(Data excerpts)
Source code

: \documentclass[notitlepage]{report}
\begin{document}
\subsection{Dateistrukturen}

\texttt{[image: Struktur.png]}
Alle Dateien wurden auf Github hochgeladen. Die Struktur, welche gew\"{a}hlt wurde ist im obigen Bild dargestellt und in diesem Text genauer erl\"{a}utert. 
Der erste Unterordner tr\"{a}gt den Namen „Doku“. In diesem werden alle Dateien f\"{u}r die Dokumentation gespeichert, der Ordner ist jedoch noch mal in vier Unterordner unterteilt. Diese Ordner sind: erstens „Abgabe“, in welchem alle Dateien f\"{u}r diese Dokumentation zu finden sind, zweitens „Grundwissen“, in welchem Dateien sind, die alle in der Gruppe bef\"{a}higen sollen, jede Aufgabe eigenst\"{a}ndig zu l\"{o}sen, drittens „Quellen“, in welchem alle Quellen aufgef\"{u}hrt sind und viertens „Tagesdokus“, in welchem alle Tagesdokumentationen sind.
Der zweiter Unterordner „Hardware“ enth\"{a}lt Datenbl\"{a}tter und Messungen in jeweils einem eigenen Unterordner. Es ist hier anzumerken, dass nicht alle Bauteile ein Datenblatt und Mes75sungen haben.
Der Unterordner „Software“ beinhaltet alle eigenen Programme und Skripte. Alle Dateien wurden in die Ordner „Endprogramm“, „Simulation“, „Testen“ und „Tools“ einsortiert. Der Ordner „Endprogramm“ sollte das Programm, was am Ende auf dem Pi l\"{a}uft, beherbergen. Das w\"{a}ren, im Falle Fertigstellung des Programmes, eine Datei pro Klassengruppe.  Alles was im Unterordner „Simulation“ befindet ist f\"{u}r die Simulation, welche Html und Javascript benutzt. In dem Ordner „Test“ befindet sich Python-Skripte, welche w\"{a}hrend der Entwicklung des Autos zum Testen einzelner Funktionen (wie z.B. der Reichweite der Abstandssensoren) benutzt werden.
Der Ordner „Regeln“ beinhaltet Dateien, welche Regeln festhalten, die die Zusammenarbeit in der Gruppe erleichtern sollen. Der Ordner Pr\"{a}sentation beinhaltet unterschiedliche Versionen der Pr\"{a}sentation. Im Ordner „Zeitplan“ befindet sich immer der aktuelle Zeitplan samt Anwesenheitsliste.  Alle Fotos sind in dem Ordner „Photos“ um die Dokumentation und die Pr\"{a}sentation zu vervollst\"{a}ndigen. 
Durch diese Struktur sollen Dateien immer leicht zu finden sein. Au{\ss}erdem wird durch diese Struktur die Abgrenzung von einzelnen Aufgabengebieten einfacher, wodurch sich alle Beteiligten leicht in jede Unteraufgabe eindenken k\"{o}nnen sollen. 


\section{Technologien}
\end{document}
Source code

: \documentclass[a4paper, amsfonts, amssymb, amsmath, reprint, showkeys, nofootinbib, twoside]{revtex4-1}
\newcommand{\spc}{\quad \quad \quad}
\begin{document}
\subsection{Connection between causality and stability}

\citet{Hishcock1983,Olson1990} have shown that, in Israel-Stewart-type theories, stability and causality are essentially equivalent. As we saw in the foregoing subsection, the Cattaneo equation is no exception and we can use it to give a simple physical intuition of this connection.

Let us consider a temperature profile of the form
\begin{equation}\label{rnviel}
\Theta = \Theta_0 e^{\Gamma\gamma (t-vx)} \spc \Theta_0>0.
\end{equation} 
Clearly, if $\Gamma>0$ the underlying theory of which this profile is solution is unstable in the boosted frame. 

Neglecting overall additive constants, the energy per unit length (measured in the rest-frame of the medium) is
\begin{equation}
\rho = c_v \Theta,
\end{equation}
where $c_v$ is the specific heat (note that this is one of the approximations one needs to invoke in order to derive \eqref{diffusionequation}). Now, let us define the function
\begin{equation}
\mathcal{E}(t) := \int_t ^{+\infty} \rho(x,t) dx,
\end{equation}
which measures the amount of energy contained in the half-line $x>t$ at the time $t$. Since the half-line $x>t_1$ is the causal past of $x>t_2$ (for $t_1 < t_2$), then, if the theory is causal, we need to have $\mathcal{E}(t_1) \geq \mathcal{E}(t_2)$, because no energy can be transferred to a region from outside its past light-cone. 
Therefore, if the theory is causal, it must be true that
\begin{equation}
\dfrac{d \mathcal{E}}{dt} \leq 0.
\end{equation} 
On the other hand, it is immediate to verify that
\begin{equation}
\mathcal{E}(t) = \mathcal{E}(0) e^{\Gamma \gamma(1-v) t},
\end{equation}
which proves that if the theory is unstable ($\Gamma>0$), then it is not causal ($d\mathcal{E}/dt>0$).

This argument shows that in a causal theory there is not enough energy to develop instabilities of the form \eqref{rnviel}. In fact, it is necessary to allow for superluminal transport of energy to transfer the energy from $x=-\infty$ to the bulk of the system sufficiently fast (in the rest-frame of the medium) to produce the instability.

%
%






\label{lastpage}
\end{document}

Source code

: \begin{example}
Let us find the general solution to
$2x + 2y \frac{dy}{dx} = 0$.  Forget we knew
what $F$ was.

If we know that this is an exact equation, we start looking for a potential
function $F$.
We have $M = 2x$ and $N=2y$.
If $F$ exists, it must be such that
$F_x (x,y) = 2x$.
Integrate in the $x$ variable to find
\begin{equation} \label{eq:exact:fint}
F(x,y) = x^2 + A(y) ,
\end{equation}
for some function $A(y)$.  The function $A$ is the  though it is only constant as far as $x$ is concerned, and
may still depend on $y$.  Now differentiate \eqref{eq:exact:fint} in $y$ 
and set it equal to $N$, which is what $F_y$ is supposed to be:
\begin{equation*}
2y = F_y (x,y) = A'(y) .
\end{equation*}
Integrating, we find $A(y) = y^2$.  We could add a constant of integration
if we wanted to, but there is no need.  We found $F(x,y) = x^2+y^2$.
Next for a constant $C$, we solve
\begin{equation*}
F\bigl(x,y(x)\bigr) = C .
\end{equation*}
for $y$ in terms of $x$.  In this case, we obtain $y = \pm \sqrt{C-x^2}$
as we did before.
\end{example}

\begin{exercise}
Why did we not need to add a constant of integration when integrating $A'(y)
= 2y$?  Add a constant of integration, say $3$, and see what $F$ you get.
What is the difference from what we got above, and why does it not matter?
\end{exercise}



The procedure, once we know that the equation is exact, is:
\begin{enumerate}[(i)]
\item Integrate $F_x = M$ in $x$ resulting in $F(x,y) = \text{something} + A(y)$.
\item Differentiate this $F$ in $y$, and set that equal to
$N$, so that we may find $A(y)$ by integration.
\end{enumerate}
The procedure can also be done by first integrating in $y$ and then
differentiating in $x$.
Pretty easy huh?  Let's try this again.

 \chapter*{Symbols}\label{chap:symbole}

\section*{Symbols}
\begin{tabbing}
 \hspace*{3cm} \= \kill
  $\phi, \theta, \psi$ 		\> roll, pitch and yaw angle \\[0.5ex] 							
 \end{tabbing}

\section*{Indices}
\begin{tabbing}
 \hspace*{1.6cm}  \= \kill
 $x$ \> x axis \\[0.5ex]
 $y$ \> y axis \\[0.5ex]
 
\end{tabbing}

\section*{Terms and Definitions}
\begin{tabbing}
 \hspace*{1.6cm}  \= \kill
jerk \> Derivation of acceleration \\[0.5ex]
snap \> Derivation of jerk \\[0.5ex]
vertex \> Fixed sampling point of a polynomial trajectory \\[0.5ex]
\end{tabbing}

What you are asked to do:
Once the records are read, print each of them exactly as written.

Written answer:
Source code

: \documentclass[notitlepage]{report}
\begin{document}
\subsection{Dateistrukturen}

\texttt{[image: Struktur.png]}
Alle Dateien wurden auf Github hochgeladen. Die Struktur, welche gew\"{a}hlt wurde ist im obigen Bild dargestellt und in diesem Text genauer erl\"{a}utert. 
Der erste Unterordner tr\"{a}gt den Namen „Doku“. In diesem werden alle Dateien f\"{u}r die Dokumentation gespeichert, der Ordner ist jedoch noch mal in vier Unterordner unterteilt. Diese Ordner sind: erstens „Abgabe“, in welchem alle Dateien f\"{u}r diese Dokumentation zu finden sind, zweitens „Grundwissen“, in welchem Dateien sind, die alle in der Gruppe bef\"{a}higen sollen, jede Aufgabe eigenst\"{a}ndig zu l\"{o}sen, drittens „Quellen“, in welchem alle Quellen aufgef\"{u}hrt sind und viertens „Tagesdokus“, in welchem alle Tagesdokumentationen sind.
Der zweiter Unterordner „Hardware“ enth\"{a}lt Datenbl\"{a}tter und Messungen in jeweils einem eigenen Unterordner. Es ist hier anzumerken, dass nicht alle Bauteile ein Datenblatt und Mes75sungen haben.
Der Unterordner „Software“ beinhaltet alle eigenen Programme und Skripte. Alle Dateien wurden in die Ordner „Endprogramm“, „Simulation“, „Testen“ und „Tools“ einsortiert. Der Ordner „Endprogramm“ sollte das Programm, was am Ende auf dem Pi l\"{a}uft, beherbergen. Das w\"{a}ren, im Falle Fertigstellung des Programmes, eine Datei pro Klassengruppe.  Alles was im Unterordner „Simulation“ befindet ist f\"{u}r die Simulation, welche Html und Javascript benutzt. In dem Ordner „Test“ befindet sich Python-Skripte, welche w\"{a}hrend der Entwicklung des Autos zum Testen einzelner Funktionen (wie z.B. der Reichweite der Abstandssensoren) benutzt werden.
Der Ordner „Regeln“ beinhaltet Dateien, welche Regeln festhalten, die die Zusammenarbeit in der Gruppe erleichtern sollen. Der Ordner Pr\"{a}sentation beinhaltet unterschiedliche Versionen der Pr\"{a}sentation. Im Ordner „Zeitplan“ befindet sich immer der aktuelle Zeitplan samt Anwesenheitsliste.  Alle Fotos sind in dem Ordner „Photos“ um die Dokumentation und die Pr\"{a}sentation zu vervollst\"{a}ndigen. 
Durch diese Struktur sollen Dateien immer leicht zu finden sein. Au{\ss}erdem wird durch diese Struktur die Abgrenzung von einzelnen Aufgabengebieten einfacher, wodurch sich alle Beteiligten leicht in jede Unteraufgabe eindenken k\"{o}nnen sollen. 


\section{Technologien}
\end{document}
Source code

: \documentclass[a4paper, amsfonts, amssymb, amsmath, reprint, showkeys, nofootinbib, twoside]{revtex4-1}
\newcommand{\spc}{\quad \quad \quad}
\begin{document}
\subsection{Connection between causality and stability}

\citet{Hishcock1983,Olson1990} have shown that, in Israel-Stewart-type theories, stability and causality are essentially equivalent. As we saw in the foregoing subsection, the Cattaneo equation is no exception and we can use it to give a simple physical intuition of this connection.

Let us consider a temperature profile of the form
\begin{equation}\label{rnviel}
\Theta = \Theta_0 e^{\Gamma\gamma (t-vx)} \spc \Theta_0>0.
\end{equation} 
Clearly, if $\Gamma>0$ the underlying theory of which this profile is solution is unstable in the boosted frame. 

Neglecting overall additive constants, the energy per unit length (measured in the rest-frame of the medium) is
\begin{equation}
\rho = c_v \Theta,
\end{equation}
where $c_v$ is the specific heat (note that this is one of the approximations one needs to invoke in order to derive \eqref{diffusionequation}). Now, let us define the function
\begin{equation}
\mathcal{E}(t) := \int_t ^{+\infty} \rho(x,t) dx,
\end{equation}
which measures the amount of energy contained in the half-line $x>t$ at the time $t$. Since the half-line $x>t_1$ is the causal past of $x>t_2$ (for $t_1 < t_2$), then, if the theory is causal, we need to have $\mathcal{E}(t_1) \geq \mathcal{E}(t_2)$, because no energy can be transferred to a region from outside its past light-cone. 
Therefore, if the theory is causal, it must be true that
\begin{equation}
\dfrac{d \mathcal{E}}{dt} \leq 0.
\end{equation} 
On the other hand, it is immediate to verify that
\begin{equation}
\mathcal{E}(t) = \mathcal{E}(0) e^{\Gamma \gamma(1-v) t},
\end{equation}
which proves that if the theory is unstable ($\Gamma>0$), then it is not causal ($d\mathcal{E}/dt>0$).

This argument shows that in a causal theory there is not enough energy to develop instabilities of the form \eqref{rnviel}. In fact, it is necessary to allow for superluminal transport of energy to transfer the energy from $x=-\infty$ to the bulk of the system sufficiently fast (in the rest-frame of the medium) to produce the instability.

%
%






\label{lastpage}
\end{document}

Source code

: \begin{example}
Let us find the general solution to
$2x + 2y \frac{dy}{dx} = 0$.  Forget we knew
what $F$ was.

If we know that this is an exact equation, we start looking for a potential
function $F$.
We have $M = 2x$ and $N=2y$.
If $F$ exists, it must be such that
$F_x (x,y) = 2x$.
Integrate in the $x$ variable to find
\begin{equation} \label{eq:exact:fint}
F(x,y) = x^2 + A(y) ,
\end{equation}
for some function $A(y)$.  The function $A$ is the  though it is only constant as far as $x$ is concerned, and
may still depend on $y$.  Now differentiate \eqref{eq:exact:fint} in $y$ 
and set it equal to $N$, which is what $F_y$ is supposed to be:
\begin{equation*}
2y = F_y (x,y) = A'(y) .
\end{equation*}
Integrating, we find $A(y) = y^2$.  We could add a constant of integration
if we wanted to, but there is no need.  We found $F(x,y) = x^2+y^2$.
Next for a constant $C$, we solve
\begin{equation*}
F\bigl(x,y(x)\bigr) = C .
\end{equation*}
for $y$ in terms of $x$.  In this case, we obtain $y = \pm \sqrt{C-x^2}$
as we did before.
\end{example}

\begin{exercise}
Why did we not need to add a constant of integration when integrating $A'(y)
= 2y$?  Add a constant of integration, say $3$, and see what $F$ you get.
What is the difference from what we got above, and why does it not matter?
\end{exercise}



The procedure, once we know that the equation is exact, is:
\begin{enumerate}[(i)]
\item Integrate $F_x = M$ in $x$ resulting in $F(x,y) = \text{something} + A(y)$.
\item Differentiate this $F$ in $y$, and set that equal to
$N$, so that we may find $A(y)$ by integration.
\end{enumerate}
The procedure can also be done by first integrating in $y$ and then
differentiating in $x$.
Pretty easy huh?  Let's try this again.

 \chapter*{Symbols}\label{chap:symbole}

\section*{Symbols}
\begin{tabbing}
 \hspace*{3cm} \= \kill
  $\phi, \theta, \psi$ 		\> roll, pitch and yaw angle \\[0.5ex] 							
 \end{tabbing}

\section*{Indices}
\begin{tabbing}
 \hspace*{1.6cm}  \= \kill
 $x$ \> x axis \\[0.5ex]
 $y$ \> y axis \\[0.5ex]
 
\end{tabbing}

\section*{Terms and Definitions}
\begin{tabbing}
 \hspace*{1.6cm}  \= \kill
jerk \> Derivation of acceleration \\[0.5ex]
snap \> Derivation of jerk \\[0.5ex]
vertex \> Fixed sampling point of a polynomial trajectory \\[0.5ex]
\end{tabbing}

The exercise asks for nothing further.